*** Opening INFORMATION SUPPLIED ***
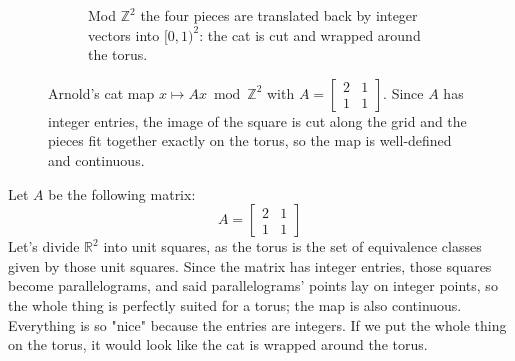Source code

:\begin{example}[Standard example: Arnold's cat map, d=2]
\begin{figure}[ht]
\begin{subfigure}[t]{0.35\textwidth}
            \caption{Mod $\mathbb{Z}^2$ the four pieces are translated back by integer vectors into $[0,1)^2$: the cat is cut and wrapped around the torus.}
            \label{fig:cat_b}
    \end{subfigure}

    \caption{Arnold's cat map $x\mapsto Ax \bmod \mathbb{Z}^2$ with $A=\begin{bmatrix}2&1\\1&1\end{bmatrix}$.
    Since $A$ has integer entries, the image of the square is cut along the grid and the pieces
    fit together exactly on the torus, so the map is well-defined and continuous.}
    \label{fig:arnold_cat}
\end{figure}

    Let $A$ be the following matrix: \begin{equation*}
        A=\begin{bmatrix}
            2 & 1 \\
            1 & 1
        \end{bmatrix}
    \end{equation*}
    Let's divide $\mathbb{R}^2$ into unit squares, as the torus is the set of equivalence classes given by those unit squares. Since the matrix has integer entries, those squares become parallelograms, and said parallelograms' points lay on integer points, so the whole thing is perfectly suited for a torus; the map is also continuous. Everything is so "nice" because the entries are integers. If we put the whole thing on the torus, it would look like the cat is wrapped around the torus. 

    \begin{figure}[ht]
        \centering
\end{figure}
\end{example}
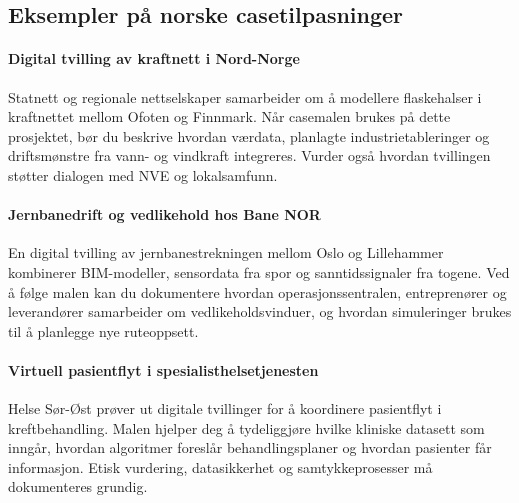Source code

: \subsection{Eksempler på norske casetilpasninger}
\paragraph{Digital tvilling av kraftnett i Nord-Norge}
Statnett og regionale nettselskaper samarbeider om å modellere flaskehalser i kraftnettet mellom Ofoten og Finnmark. Når casemalen brukes på dette prosjektet, bør du beskrive hvordan værdata, planlagte industrietableringer og driftsmønstre fra vann- og vindkraft integreres. Vurder også hvordan tvillingen støtter dialogen med NVE og lokalsamfunn.

\paragraph{Jernbanedrift og vedlikehold hos Bane NOR}
En digital tvilling av jernbanestrekningen mellom Oslo og Lillehammer kombinerer BIM-modeller, sensordata fra spor og sanntidssignaler fra togene. Ved å følge malen kan du dokumentere hvordan operasjonssentralen, entreprenører og leverandører samarbeider om vedlikeholdsvinduer, og hvordan simuleringer brukes til å planlegge nye ruteoppsett.

\paragraph{Virtuell pasientflyt i spesialisthelsetjenesten}
Helse Sør-Øst prøver ut digitale tvillinger for å koordinere pasientflyt i kreftbehandling. Malen hjelper deg å tydeliggjøre hvilke kliniske datasett som inngår, hvordan algoritmer foreslår behandlingsplaner og hvordan pasienter får informasjon. Etisk vurdering, datasikkerhet og samtykkeprosesser må dokumenteres grundig.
*** Closing INFORMATION SUPPLIED ***
**WHAT IS REQUIRED**:
Look back at the entries above and repeat, unchanged, every line from the line holding "the four pieces" through the line holding "cat map $x\mapsto".

**RESULT OF THE EXERCISE**:
            \caption{Mod $\mathbb{Z}^2$ the four pieces are translated back by integer vectors into $[0,1)^2$: the cat is cut and wrapped around the torus.}
            \label{fig:cat_b}
    \end{subfigure}

    \caption{Arnold's cat map $x\mapsto Ax \bmod \mathbb{Z}^2$ with $A=\begin{bmatrix}2&1\\1&1\end{bmatrix}$.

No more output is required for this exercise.